--- WHAT YOU SHOULD DO ---
Line count for "enum": give how many lines in the data below contain it, with no other words.

--- DATA FOR ANALYSIS ---
::::::

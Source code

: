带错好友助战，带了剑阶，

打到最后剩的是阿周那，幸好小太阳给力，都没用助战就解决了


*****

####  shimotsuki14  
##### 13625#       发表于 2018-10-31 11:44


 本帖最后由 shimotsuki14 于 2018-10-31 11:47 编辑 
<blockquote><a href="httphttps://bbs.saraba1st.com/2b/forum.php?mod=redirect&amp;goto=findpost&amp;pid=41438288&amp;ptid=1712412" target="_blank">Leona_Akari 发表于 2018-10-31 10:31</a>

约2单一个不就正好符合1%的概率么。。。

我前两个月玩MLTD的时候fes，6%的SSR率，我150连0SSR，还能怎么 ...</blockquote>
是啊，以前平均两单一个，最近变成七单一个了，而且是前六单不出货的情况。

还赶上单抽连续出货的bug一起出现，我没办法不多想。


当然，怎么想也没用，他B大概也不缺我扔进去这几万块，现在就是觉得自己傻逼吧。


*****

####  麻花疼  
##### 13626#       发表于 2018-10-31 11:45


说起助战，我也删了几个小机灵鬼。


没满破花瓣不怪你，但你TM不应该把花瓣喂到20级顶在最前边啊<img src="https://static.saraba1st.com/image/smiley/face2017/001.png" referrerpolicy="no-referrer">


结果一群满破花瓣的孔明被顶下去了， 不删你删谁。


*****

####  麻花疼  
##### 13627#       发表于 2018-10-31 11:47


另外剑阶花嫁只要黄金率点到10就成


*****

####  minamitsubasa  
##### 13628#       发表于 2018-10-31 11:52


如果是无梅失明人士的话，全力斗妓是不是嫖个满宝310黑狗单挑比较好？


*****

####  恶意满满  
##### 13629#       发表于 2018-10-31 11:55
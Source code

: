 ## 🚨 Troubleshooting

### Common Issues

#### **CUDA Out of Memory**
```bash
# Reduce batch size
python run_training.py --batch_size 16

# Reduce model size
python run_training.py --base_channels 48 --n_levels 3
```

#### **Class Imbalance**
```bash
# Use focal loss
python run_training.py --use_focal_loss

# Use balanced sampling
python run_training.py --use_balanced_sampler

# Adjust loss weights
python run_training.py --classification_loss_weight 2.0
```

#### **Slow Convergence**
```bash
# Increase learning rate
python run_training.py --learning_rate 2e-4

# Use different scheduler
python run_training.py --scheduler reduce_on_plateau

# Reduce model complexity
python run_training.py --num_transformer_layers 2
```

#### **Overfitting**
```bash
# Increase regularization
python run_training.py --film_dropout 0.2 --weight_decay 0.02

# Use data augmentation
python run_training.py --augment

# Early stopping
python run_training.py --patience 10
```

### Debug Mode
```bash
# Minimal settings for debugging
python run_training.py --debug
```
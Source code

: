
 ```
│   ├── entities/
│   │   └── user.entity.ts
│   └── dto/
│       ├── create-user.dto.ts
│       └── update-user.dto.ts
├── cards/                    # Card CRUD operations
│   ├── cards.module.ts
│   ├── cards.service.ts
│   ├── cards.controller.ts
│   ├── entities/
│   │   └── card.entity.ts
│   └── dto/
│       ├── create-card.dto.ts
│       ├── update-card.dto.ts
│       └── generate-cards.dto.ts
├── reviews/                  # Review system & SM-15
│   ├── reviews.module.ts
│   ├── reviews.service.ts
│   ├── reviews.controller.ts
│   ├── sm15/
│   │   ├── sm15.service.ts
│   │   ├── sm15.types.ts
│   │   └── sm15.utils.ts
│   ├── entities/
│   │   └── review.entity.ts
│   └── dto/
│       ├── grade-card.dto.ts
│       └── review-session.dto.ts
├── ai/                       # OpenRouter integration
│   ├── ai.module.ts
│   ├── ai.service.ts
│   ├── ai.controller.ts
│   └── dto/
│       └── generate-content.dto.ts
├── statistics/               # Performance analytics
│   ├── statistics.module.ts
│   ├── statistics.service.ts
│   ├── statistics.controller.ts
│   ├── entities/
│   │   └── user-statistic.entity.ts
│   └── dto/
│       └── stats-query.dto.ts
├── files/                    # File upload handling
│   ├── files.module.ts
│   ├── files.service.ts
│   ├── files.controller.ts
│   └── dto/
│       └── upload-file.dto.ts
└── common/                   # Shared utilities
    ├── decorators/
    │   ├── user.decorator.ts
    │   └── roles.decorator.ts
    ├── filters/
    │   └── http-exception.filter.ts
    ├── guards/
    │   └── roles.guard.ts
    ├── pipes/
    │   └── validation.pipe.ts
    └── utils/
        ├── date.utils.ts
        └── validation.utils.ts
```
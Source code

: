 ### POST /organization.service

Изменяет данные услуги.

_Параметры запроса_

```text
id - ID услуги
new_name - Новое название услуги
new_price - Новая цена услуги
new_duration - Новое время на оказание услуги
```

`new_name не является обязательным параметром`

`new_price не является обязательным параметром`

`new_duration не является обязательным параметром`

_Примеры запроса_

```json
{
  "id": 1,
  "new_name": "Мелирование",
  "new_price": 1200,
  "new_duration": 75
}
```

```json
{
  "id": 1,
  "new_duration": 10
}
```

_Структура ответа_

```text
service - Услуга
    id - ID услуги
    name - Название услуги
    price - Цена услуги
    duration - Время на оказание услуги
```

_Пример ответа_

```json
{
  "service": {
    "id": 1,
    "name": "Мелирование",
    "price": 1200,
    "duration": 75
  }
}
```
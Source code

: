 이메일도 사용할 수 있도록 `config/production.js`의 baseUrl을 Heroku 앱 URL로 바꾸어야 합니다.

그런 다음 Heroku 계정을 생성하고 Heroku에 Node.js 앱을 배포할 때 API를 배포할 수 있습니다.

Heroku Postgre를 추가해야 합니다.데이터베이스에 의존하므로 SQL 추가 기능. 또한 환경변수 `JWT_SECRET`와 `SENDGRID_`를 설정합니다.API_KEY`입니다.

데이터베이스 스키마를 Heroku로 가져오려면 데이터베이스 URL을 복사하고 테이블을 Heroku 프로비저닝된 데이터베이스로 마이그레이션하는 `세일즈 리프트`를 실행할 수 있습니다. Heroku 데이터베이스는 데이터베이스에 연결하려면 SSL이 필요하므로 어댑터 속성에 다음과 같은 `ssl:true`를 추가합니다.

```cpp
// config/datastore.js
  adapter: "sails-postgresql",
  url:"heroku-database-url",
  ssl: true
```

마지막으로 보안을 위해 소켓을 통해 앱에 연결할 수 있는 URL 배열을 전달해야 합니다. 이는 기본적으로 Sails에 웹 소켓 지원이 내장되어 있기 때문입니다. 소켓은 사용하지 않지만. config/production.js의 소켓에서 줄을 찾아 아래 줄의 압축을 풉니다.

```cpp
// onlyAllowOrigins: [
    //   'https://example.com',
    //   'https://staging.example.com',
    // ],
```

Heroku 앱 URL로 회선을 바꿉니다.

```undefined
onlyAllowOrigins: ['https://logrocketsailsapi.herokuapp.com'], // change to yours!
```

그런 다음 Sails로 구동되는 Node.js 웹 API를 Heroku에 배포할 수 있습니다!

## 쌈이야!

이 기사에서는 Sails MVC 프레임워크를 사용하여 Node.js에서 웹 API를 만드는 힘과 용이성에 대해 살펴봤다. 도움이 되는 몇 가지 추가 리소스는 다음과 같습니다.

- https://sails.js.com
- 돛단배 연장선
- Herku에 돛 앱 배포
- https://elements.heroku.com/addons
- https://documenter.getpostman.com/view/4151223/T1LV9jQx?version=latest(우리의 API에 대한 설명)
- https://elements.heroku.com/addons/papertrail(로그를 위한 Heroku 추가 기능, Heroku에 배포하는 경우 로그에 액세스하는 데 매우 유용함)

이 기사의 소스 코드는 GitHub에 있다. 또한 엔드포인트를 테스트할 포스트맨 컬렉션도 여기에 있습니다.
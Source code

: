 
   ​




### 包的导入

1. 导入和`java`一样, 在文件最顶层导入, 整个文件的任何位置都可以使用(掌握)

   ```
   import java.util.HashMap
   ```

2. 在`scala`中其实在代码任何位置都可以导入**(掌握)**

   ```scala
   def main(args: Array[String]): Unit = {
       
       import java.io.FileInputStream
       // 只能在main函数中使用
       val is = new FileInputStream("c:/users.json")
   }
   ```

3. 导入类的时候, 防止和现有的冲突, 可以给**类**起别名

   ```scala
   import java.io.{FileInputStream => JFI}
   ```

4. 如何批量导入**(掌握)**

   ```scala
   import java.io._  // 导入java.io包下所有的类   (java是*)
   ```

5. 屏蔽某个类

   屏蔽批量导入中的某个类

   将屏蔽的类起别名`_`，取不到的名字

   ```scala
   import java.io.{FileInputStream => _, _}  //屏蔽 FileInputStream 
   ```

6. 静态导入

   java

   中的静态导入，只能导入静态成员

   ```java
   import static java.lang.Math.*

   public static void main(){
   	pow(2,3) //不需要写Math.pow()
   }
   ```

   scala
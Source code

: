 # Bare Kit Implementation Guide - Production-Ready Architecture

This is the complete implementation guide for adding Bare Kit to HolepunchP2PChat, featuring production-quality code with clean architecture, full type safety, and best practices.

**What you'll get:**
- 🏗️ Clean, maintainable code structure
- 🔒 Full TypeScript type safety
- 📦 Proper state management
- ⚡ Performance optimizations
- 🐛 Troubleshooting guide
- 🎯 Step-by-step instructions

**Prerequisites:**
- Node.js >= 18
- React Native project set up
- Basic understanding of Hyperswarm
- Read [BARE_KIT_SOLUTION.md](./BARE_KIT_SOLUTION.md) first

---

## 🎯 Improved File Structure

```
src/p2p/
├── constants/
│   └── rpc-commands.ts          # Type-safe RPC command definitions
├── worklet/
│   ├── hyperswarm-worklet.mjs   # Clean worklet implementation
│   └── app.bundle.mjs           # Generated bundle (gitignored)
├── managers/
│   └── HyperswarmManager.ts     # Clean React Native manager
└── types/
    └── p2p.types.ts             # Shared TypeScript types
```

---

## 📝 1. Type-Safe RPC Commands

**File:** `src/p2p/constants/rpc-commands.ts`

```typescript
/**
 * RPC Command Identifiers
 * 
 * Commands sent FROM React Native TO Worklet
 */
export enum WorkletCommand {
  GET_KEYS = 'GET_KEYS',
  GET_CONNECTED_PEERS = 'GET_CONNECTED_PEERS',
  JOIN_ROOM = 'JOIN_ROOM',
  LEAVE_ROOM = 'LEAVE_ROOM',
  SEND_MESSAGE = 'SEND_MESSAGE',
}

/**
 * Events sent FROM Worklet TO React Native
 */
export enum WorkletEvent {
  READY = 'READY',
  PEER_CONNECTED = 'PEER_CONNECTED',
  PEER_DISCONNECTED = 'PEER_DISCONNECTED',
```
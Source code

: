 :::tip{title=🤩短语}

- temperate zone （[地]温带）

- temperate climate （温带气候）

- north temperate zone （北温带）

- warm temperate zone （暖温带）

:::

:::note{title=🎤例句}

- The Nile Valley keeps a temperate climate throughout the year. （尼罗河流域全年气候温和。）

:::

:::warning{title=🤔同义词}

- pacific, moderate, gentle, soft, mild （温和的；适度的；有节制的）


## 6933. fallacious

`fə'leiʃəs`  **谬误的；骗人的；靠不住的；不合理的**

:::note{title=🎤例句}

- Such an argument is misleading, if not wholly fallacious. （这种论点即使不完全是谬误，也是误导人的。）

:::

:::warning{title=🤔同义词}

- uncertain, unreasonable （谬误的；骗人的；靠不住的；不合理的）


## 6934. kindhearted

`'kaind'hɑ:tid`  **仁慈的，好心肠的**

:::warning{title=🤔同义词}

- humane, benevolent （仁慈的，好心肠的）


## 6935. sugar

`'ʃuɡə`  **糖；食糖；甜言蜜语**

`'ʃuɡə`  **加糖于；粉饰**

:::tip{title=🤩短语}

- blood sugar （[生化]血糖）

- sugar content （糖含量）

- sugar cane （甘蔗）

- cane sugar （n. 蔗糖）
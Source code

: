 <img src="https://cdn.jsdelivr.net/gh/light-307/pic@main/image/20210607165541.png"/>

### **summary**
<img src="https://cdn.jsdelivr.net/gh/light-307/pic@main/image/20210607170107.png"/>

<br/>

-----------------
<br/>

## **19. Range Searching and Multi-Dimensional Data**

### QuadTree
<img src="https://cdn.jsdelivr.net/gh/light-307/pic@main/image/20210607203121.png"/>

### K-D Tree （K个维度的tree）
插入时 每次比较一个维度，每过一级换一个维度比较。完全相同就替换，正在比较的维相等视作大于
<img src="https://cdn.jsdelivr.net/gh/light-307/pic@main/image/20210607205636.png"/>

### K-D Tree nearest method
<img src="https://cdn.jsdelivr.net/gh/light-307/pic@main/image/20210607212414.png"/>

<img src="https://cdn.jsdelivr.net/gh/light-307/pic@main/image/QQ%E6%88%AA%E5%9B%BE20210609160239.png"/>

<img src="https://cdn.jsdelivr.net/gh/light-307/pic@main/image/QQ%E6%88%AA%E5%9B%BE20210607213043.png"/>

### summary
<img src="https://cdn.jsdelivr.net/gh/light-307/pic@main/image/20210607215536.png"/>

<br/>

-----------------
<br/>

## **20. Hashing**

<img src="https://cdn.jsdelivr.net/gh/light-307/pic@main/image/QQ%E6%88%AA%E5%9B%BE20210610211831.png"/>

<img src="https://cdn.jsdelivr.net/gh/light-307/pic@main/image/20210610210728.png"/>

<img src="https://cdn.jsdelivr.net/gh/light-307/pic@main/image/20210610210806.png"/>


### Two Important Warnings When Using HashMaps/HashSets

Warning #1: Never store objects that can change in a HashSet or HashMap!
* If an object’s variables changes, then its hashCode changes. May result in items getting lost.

::::::

--- EXERCISE ANSWER ---
2